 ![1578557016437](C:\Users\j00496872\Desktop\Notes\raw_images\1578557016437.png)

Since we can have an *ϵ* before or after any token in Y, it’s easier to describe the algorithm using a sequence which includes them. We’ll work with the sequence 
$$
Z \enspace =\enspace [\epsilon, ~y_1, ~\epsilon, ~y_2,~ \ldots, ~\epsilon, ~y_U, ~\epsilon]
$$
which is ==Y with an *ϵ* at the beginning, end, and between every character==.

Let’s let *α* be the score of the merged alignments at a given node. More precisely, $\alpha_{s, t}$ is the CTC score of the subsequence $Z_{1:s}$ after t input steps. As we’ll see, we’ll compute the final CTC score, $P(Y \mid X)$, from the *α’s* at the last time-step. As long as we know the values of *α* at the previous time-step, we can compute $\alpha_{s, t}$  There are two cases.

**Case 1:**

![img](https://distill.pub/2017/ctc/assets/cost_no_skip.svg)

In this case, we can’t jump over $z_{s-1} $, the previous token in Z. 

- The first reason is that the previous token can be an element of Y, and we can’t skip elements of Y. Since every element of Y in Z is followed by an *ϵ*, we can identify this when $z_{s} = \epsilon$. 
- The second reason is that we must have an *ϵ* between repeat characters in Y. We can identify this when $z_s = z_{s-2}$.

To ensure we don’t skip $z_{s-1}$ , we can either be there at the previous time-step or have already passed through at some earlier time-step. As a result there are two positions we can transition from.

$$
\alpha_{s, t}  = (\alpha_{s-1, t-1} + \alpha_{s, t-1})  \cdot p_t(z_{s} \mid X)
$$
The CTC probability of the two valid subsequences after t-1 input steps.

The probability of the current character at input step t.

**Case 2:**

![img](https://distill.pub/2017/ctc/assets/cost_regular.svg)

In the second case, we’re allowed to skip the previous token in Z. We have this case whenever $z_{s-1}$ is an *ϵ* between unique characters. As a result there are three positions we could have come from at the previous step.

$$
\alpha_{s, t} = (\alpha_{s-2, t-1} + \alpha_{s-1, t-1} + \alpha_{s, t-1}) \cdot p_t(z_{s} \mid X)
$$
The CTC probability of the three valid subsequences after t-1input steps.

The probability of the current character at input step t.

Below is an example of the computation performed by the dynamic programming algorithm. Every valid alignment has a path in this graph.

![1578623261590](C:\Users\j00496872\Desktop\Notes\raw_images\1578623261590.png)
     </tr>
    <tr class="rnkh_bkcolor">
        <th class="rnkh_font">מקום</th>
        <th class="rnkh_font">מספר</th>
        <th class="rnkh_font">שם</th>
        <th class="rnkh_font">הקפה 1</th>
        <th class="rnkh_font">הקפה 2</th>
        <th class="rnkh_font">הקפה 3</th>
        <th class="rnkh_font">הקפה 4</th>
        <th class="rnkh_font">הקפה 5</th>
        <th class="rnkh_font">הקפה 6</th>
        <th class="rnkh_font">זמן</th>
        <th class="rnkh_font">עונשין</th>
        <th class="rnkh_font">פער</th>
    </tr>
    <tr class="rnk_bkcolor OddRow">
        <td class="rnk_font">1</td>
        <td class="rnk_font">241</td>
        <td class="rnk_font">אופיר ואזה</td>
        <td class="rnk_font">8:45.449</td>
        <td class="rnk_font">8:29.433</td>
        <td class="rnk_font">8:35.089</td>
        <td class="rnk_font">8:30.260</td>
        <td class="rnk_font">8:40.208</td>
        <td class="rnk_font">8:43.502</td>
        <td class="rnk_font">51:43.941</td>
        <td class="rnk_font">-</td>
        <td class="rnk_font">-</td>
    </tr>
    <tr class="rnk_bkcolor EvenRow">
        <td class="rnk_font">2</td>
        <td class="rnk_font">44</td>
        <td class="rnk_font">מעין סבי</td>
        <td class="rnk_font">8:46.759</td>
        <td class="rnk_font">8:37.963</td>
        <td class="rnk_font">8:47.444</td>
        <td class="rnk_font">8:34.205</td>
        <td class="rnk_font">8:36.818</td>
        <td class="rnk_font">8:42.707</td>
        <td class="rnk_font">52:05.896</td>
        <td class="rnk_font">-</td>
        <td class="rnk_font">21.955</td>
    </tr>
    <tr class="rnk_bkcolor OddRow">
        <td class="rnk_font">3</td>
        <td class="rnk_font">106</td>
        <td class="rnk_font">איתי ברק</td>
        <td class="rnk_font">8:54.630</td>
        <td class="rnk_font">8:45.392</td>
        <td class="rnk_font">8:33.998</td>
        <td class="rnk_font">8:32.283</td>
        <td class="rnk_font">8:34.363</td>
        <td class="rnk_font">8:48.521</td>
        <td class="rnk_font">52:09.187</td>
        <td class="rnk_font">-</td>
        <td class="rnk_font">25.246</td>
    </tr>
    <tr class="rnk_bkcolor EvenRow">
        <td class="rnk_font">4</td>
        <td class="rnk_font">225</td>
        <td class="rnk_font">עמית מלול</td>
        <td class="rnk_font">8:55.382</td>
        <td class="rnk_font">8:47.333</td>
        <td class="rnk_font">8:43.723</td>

· · ·

WHAT IS EXPECTED: Go through the records above and copy each line where "epsilon" is found.

REPLY:
Z \enspace =\enspace [\epsilon, ~y_1, ~\epsilon, ~y_2,~ \ldots, ~\epsilon, ~y_U, ~\epsilon]
- The first reason is that the previous token can be an element of Y, and we can’t skip elements of Y. Since every element of Y in Z is followed by an *ϵ*, we can identify this when $z_{s} = \epsilon$. 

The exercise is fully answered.